Every line below is to be copied exactly, with the pictures left out.

Stored entries:
________________________________________

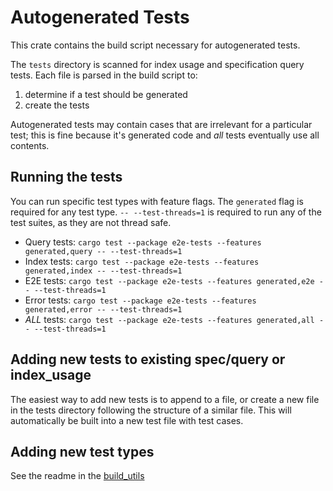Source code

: # Autogenerated Tests

This crate contains the build script necessary for autogenerated tests.

The `tests` directory is scanned for index usage and specification query tests. Each
file is parsed in the build script to:
1. determine if a test should be generated
2. create the tests

Autogenerated tests may contain cases that are irrelevant for a particular
test; this is fine because it's generated code and *all* tests eventually
use all contents.

## Running the tests

You can run specific test types with feature flags. The `generated` flag is
required for any test type. `-- --test-threads=1` is required to run any of
the test suites, as they are not thread safe.

- Query tests: `cargo test --package e2e-tests --features generated,query -- --test-threads=1`
- Index tests: `cargo test --package e2e-tests --features generated,index -- --test-threads=1`
- E2E tests: `cargo test --package e2e-tests --features generated,e2e -- --test-threads=1`
- Error tests: `cargo test --package e2e-tests --features generated,error -- --test-threads=1`
- *ALL* tests: `cargo test --package e2e-tests --features generated,all -- --test-threads=1`

## Adding new tests to existing spec/query or index_usage

The easiest way to add new tests is to append to a file, or create a new file
in the tests directory following the structure of a similar file. This will
automatically be built into a new test file with test cases.

## Adding new test types

See the readme in the [build_utils](../test-utils/src/build_utils/README.md)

________________________________________

■ Final answer ■
Source code

: # Autogenerated Tests

This crate contains the build script necessary for autogenerated tests.

The `tests` directory is scanned for index usage and specification query tests. Each
file is parsed in the build script to:
1. determine if a test should be generated
2. create the tests

Autogenerated tests may contain cases that are irrelevant for a particular
test; this is fine because it's generated code and *all* tests eventually
use all contents.

## Running the tests

You can run specific test types with feature flags. The `generated` flag is
required for any test type. `-- --test-threads=1` is required to run any of
the test suites, as they are not thread safe.

- Query tests: `cargo test --package e2e-tests --features generated,query -- --test-threads=1`
- Index tests: `cargo test --package e2e-tests --features generated,index -- --test-threads=1`
- E2E tests: `cargo test --package e2e-tests --features generated,e2e -- --test-threads=1`
- Error tests: `cargo test --package e2e-tests --features generated,error -- --test-threads=1`
- *ALL* tests: `cargo test --package e2e-tests --features generated,all -- --test-threads=1`

## Adding new tests to existing spec/query or index_usage

The easiest way to add new tests is to append to a file, or create a new file
in the tests directory following the structure of a similar file. This will
automatically be built into a new test file with test cases.

## Adding new test types

See the readme in the [build_utils](../test-utils/src/build_utils/README.md)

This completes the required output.